On 09/15/2011 01:16 PM, Bengt Rutisson wrote:
>
> John,
>
> Looks good! Thanks for fixing all of this!
>
> One nit pick about "* Clarified the comment in 
> ReferenceProcessor::weak_oops_do etc to say that the code in the 
> comment is an alternative implmentation of the loop. ":
>
> The comment in referenceProcessor.cpp, line 115, has a "_" at the end. 
> You did not introduce it, but since you are updating the comment maybe 
> you can remove it.
>
> Also, a question regarding this. You have the same comment in 
> ReferenceProcessor::weak_oops_do() and 
> ReferenceProcessor::clean_up_discovered_references().
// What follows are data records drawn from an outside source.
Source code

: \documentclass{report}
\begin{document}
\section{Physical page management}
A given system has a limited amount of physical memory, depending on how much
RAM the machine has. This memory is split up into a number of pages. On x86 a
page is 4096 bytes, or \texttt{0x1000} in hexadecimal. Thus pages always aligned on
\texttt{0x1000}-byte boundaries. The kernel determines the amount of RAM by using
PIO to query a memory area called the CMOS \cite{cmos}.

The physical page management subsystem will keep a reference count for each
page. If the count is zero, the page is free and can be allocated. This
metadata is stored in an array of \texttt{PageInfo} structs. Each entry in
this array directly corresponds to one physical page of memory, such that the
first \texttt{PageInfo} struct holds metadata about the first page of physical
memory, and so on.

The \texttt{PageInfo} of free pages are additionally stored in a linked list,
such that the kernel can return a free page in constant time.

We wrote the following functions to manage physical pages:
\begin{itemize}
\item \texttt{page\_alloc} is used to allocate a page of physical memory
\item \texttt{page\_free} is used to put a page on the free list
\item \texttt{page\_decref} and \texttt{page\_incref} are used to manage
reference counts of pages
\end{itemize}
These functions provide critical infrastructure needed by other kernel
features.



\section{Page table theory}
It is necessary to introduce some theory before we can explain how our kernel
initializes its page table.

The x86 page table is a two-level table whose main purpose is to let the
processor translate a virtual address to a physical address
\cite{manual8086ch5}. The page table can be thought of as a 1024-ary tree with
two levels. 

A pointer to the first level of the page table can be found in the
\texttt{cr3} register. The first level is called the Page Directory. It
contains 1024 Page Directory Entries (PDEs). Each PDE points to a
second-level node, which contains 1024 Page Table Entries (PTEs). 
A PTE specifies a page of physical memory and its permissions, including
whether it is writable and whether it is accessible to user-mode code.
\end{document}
Both do "for 
> (int i = 0; i < _max_num_q * number_of_subclasses_of_ref(); i++)" so I 
> understand that.
>
> But there are 5 more places in referenceProcessor.cpp that do "for 
> (int i = 0; i < _max_num_q * number_of_subclasses_of_ref(); i++)". 
> Should they also have the same comment? Your call. I would prefer to 
> have it in all places or in none of them.
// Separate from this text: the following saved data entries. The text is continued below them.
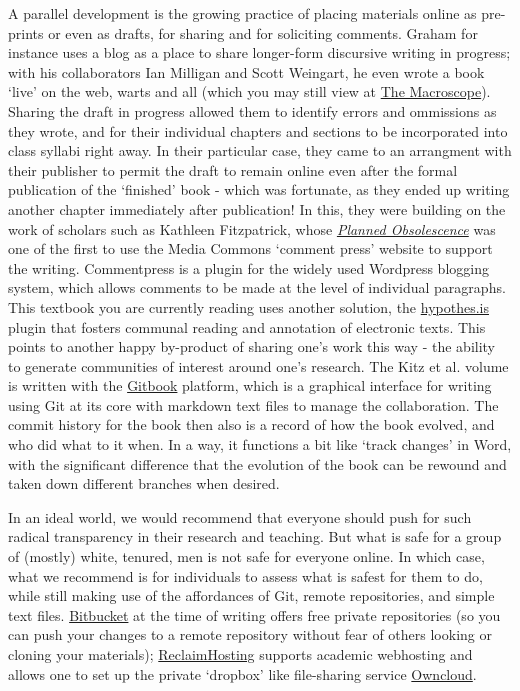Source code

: \documentclass[english,]{book}
\begin{document}
A parallel development is the growing practice of placing materials
online as pre-prints or even as drafts, for sharing and for soliciting
comments. Graham for instance uses a blog as a place to share
longer-form discursive writing in progress; with his collaborators Ian
Milligan and Scott Weingart, he even wrote a book `live' on the web,
warts and all (which you may still view at
\href{http://themacroscope.org}{The Macroscope}). Sharing the draft in
progress allowed them to identify errors and ommissions as they wrote,
and for their individual chapters and sections to be incorporated into
class syllabi right away. In their particular case, they came to an
arrangment with their publisher to permit the draft to remain online
even after the formal publication of the `finished' book - which was
fortunate, as they ended up writing another chapter immediately after
publication! In this, they were building on the work of scholars such as
Kathleen Fitzpatrick, whose
\href{http://mcpress.media-commons.org/plannedobsolescence/}{\emph{Planned
Obsolescence}} was one of the first to use the Media Commons `comment
press' website to support the writing. Commentpress is a plugin for the
widely used Wordpress blogging system, which allows comments to be made
at the level of individual paragraphs. This textbook you are currently
reading uses another solution, the
\href{http://hypothes.is}{hypothes.is} plugin that fosters communal
reading and annotation of electronic texts. This points to another happy
by-product of sharing one's work this way - the ability to generate
communities of interest around one's research. The Kitz et al. volume is
written with the \href{http://gitbook.com}{Gitbook} platform, which is a
graphical interface for writing using Git at its core with markdown text
files to manage the collaboration. The commit history for the book then
also is a record of how the book evolved, and who did what to it when.
In a way, it functions a bit like `track changes' in Word, with the
significant difference that the evolution of the book can be rewound and
taken down different branches when desired.

In an ideal world, we would recommend that everyone should push for such
radical transparency in their research and teaching. But what is safe
for a group of (mostly) white, tenured, men is not safe for everyone
online. In which case, what we recommend is for individuals to assess
what is safest for them to do, while still making use of the affordances
of Git, remote repositories, and simple text files.
\href{http://bitbucket.org}{Bitbucket} at the time of writing offers
free private repositories (so you can push your changes to a remote
repository without fear of others looking or cloning your materials);
\href{http://reclaimhosting.com}{ReclaimHosting} supports academic
webhosting and allows one to set up the private `dropbox' like
file-sharing service \href{https://owncloud.org/}{Owncloud}.
\end{document}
IIRC, one of the places were we do this iteratoin is in the setup of the 
discovered lists. Maybe move the comment to that place, if you want to 
keep it?

StefanK

>
> Thanks,
> Bengt
>
>
> On 2011-09-15 00:24, John Cuthbertson wrote:
>> Hi Everyone,
>>
>> A new webrev that incorporates (most of) the suggestions made by 
>> everyone can be found at: 
>> http://cr.openjdk.java.net/~johnc/6484982/webrev.4/
>>
>> Summary:
>>  * Added explanation about the _is_alive_non_header value being 
>> optional.
>>  * removed the G1_DEBUG code
>>  * Clarified the comment in ReferenceProcessor::weak_oops_do etc to 
>> say that the code in the comment is an alternative implmentation of 
>> the loop.
>>  * Moved the assert that _discovering_refs is false and that there 
>> are no refs discovered into ReferenceProcessor::enable_discovery. 
>> Bengt/Stefan  were correct in that I needed to flags to 
>> enable_discovery which had a knock on effect.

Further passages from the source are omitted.